● **What is required**:
Find the line holding "If Docker fails" in the entries below. Give it again exactly, along with every line after it up to and including the line holding "6 & If props".

══ Data for processing

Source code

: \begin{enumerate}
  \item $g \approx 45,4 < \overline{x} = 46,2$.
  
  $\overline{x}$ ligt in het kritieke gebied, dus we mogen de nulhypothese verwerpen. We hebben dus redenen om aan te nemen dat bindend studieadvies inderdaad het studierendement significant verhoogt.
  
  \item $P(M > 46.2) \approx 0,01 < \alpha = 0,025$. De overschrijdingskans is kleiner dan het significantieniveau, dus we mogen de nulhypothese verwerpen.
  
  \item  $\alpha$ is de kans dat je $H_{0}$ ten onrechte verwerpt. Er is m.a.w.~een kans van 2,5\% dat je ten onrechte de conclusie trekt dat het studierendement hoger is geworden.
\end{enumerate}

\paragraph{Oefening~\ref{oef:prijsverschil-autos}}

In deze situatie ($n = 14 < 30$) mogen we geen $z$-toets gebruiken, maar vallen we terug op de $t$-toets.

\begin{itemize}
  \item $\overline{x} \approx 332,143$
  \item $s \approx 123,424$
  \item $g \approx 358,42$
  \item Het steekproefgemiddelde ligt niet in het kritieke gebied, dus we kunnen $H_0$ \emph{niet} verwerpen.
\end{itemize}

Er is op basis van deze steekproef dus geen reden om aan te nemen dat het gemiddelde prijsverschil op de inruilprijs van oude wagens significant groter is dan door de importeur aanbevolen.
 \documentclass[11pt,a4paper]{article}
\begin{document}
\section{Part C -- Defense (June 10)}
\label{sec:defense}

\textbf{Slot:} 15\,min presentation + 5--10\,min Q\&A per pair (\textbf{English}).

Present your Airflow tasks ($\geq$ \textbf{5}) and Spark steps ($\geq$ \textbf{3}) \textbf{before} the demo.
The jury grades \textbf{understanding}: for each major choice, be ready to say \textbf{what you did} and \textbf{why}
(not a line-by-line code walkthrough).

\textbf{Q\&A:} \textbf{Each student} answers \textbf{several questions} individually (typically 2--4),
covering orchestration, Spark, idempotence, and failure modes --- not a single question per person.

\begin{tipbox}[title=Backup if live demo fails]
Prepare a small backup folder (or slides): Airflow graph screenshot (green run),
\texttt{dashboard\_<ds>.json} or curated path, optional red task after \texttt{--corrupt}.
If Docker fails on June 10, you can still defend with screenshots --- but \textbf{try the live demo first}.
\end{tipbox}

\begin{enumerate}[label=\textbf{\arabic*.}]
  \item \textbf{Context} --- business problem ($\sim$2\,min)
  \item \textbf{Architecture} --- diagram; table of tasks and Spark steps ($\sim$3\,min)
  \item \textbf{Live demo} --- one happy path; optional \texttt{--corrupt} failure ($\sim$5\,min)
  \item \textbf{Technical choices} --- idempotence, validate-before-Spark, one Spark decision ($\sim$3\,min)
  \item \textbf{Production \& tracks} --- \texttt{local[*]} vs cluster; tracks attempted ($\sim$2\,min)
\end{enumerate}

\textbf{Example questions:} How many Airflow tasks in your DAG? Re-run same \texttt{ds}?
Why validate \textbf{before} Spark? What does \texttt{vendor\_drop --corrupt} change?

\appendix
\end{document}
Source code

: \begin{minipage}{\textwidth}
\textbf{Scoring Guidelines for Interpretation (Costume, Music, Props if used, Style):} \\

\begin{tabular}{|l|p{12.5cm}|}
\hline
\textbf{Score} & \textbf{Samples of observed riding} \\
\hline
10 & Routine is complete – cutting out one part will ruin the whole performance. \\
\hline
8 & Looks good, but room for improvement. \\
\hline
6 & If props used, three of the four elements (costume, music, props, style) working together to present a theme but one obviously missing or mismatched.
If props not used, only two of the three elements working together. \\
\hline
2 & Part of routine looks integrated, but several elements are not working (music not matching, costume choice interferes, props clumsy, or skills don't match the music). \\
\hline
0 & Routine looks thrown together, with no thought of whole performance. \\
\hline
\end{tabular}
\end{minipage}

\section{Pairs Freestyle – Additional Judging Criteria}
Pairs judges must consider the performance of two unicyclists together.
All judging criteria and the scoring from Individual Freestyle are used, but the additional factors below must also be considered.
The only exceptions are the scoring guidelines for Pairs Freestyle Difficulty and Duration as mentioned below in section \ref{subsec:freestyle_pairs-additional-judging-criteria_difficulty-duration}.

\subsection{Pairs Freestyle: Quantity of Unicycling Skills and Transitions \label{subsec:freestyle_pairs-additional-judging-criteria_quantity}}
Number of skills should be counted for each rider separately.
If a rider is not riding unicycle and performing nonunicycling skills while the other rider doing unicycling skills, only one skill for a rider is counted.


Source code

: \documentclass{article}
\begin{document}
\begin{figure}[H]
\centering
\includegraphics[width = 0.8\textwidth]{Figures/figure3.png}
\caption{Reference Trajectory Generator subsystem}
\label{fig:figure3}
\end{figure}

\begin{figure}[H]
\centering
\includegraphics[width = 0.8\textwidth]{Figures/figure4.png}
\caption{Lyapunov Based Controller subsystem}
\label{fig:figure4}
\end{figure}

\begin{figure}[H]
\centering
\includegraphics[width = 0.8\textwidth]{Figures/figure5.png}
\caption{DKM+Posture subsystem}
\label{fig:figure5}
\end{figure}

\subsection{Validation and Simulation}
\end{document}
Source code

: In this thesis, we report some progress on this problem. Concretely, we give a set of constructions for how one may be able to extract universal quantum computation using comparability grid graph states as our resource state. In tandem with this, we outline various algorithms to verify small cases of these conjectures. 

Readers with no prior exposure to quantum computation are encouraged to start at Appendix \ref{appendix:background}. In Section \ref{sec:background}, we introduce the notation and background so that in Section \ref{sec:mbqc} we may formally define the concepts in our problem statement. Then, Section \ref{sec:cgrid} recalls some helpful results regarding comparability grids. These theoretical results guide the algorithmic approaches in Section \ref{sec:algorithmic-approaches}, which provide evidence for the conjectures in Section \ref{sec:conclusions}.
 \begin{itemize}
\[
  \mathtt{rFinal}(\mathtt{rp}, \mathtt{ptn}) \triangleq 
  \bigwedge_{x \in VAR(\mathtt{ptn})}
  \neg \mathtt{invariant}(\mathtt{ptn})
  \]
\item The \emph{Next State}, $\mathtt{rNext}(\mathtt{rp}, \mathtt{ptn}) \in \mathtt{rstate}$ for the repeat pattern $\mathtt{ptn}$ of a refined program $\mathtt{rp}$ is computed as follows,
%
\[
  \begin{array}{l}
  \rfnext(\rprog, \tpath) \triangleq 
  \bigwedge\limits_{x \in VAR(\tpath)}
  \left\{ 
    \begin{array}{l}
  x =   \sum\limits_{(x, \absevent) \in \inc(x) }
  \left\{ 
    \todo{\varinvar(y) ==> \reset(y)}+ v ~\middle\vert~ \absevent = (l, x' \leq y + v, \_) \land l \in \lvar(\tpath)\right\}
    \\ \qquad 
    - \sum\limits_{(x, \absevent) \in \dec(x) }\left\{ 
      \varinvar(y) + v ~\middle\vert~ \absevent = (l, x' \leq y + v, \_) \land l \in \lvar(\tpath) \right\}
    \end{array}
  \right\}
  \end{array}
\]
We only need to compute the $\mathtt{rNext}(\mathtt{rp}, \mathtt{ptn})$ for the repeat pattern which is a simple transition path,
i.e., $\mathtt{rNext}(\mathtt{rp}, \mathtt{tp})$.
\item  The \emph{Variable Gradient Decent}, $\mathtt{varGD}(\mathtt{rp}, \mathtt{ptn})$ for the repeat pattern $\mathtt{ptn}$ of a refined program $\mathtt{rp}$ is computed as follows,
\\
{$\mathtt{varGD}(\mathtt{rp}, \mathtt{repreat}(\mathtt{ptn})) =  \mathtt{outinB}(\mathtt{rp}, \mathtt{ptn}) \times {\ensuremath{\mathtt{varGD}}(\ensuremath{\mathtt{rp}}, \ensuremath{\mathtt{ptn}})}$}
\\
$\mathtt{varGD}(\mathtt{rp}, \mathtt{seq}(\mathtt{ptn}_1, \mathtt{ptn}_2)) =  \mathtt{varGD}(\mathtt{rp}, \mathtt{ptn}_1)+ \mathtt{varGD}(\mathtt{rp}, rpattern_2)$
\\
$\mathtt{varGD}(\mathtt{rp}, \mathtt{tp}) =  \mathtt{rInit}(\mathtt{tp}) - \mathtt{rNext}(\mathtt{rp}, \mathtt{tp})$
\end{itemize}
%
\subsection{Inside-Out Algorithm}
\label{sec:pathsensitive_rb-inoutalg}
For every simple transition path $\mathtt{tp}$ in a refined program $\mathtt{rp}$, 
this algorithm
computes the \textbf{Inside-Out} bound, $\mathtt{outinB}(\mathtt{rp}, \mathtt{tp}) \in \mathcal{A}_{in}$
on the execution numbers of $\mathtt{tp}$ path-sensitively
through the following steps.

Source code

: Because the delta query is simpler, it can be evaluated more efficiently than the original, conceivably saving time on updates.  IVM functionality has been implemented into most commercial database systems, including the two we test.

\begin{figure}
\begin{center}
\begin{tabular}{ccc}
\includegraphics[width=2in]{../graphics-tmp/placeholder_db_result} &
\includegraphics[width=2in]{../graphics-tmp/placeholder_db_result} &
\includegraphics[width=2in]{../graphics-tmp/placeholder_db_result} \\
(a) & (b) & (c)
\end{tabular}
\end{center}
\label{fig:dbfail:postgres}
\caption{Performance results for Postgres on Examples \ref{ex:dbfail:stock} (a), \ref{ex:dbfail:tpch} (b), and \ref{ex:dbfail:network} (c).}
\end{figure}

════

● **Answer section**:
If Docker fails on June 10, you can still defend with screenshots --- but \textbf{try the live demo first}.
\end{tipbox}

\begin{enumerate}[label=\textbf{\arabic*.}]
  \item \textbf{Context} --- business problem ($\sim$2\,min)
  \item \textbf{Architecture} --- diagram; table of tasks and Spark steps ($\sim$3\,min)
  \item \textbf{Live demo} --- one happy path; optional \texttt{--corrupt} failure ($\sim$5\,min)
  \item \textbf{Technical choices} --- idempotence, validate-before-Spark, one Spark decision ($\sim$3\,min)
  \item \textbf{Production \& tracks} --- \texttt{local[*]} vs cluster; tracks attempted ($\sim$2\,min)
\end{enumerate}

\textbf{Example questions:} How many Airflow tasks in your DAG? Re-run same \texttt{ds}?
Why validate \textbf{before} Spark? What does \texttt{vendor\_drop --corrupt} change?

\appendix
\end{document}
Source code

: \begin{minipage}{\textwidth}
\textbf{Scoring Guidelines for Interpretation (Costume, Music, Props if used, Style):} \\

\begin{tabular}{|l|p{12.5cm}|}
\hline
\textbf{Score} & \textbf{Samples of observed riding} \\
\hline
10 & Routine is complete – cutting out one part will ruin the whole performance. \\
\hline
8 & Looks good, but room for improvement. \\
\hline
6 & If props used, three of the four elements (costume, music, props, style) working together to present a theme but one obviously missing or mismatched.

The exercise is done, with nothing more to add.